### Exercise goal:
Below are the entries to work from; restate word for word the portion that opens with the line containing "- **Visual Atraente**: Design" and closes with the line containing "- **Acessibilidade**: Suporte", keeping both.

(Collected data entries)
* * *

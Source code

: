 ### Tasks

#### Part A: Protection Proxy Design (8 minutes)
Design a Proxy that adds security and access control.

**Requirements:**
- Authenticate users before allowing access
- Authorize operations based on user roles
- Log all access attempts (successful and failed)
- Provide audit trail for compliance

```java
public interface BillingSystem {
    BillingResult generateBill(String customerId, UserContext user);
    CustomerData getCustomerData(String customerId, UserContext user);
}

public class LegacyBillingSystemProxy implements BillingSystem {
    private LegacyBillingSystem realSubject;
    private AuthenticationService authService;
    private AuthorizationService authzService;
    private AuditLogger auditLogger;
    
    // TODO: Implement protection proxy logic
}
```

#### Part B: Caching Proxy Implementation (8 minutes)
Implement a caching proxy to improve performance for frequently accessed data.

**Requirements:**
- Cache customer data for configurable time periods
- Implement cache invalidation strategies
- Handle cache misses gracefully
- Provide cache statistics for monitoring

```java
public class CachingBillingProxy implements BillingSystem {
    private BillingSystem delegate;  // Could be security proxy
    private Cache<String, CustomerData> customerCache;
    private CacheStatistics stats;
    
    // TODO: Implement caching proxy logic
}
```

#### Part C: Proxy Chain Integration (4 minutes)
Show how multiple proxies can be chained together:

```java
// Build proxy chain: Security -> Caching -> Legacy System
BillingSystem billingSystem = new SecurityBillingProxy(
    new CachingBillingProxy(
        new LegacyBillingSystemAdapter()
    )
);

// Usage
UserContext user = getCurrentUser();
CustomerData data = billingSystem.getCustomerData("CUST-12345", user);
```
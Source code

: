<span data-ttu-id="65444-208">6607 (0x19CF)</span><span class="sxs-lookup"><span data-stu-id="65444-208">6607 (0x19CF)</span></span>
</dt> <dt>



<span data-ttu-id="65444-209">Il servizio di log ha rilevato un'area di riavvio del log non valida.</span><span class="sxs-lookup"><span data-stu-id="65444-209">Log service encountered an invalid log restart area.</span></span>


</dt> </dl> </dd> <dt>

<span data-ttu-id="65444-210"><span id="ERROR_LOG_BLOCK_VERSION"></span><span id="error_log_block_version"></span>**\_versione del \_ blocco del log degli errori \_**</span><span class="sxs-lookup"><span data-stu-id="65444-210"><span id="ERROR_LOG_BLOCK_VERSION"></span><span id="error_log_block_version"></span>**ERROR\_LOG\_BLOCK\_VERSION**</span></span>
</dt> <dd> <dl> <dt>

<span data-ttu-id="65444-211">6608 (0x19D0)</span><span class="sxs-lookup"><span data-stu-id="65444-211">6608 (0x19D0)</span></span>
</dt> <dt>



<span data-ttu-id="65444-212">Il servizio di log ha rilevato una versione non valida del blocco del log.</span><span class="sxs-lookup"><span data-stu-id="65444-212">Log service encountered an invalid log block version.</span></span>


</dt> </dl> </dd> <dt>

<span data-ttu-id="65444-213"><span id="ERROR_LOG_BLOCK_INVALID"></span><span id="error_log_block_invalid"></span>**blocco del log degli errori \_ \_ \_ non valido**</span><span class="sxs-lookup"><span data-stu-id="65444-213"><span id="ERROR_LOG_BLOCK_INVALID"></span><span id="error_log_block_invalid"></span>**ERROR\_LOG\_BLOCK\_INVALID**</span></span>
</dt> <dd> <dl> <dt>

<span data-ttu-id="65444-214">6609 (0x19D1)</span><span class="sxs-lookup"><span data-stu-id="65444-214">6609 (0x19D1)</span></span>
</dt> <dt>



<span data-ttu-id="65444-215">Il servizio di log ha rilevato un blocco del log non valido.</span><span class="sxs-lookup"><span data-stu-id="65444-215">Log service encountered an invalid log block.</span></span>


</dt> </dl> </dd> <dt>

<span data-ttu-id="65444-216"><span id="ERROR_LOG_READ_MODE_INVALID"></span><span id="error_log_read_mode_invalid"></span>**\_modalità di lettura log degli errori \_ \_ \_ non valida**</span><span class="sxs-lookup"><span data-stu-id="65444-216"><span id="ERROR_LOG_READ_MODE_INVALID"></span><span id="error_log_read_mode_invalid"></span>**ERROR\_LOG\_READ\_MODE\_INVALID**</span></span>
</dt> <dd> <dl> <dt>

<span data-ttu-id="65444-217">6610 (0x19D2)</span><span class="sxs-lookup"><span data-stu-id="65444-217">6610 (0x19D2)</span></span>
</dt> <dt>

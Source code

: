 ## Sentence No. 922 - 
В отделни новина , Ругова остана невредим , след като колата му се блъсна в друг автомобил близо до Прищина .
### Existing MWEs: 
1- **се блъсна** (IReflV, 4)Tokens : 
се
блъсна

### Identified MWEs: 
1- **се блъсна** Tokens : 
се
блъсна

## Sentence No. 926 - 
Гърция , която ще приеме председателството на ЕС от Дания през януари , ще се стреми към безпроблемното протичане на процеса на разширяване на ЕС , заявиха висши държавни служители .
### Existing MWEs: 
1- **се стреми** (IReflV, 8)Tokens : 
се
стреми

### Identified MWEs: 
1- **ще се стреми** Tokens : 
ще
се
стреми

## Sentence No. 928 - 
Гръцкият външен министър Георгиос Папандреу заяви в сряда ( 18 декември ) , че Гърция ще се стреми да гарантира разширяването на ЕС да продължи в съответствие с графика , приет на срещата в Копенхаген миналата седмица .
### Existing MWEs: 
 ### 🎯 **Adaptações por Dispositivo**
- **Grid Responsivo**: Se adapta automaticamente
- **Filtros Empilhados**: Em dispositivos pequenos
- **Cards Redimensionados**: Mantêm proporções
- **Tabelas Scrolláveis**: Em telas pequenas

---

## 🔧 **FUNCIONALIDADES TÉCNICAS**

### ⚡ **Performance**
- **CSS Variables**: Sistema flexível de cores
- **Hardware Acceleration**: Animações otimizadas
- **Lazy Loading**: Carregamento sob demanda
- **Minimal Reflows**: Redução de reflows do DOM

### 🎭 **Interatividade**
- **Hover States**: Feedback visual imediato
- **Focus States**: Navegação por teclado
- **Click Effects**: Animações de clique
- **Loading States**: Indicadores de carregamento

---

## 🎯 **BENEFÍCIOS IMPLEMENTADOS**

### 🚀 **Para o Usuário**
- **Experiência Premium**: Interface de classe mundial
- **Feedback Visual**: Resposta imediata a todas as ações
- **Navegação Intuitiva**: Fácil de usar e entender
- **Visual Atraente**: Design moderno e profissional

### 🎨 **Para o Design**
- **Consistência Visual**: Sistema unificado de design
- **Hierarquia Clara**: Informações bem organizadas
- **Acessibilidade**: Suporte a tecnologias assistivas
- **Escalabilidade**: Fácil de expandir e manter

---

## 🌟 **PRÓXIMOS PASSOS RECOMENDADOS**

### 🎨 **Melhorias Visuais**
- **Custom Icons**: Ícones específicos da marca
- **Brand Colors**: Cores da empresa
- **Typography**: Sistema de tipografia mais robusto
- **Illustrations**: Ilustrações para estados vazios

* * *

### Task output:
- **Visual Atraente**: Design moderno e profissional

### 🎨 **Para o Design**
- **Consistência Visual**: Sistema unificado de design
- **Hierarquia Clara**: Informações bem organizadas
- **Acessibilidade**: Suporte a tecnologias assistivas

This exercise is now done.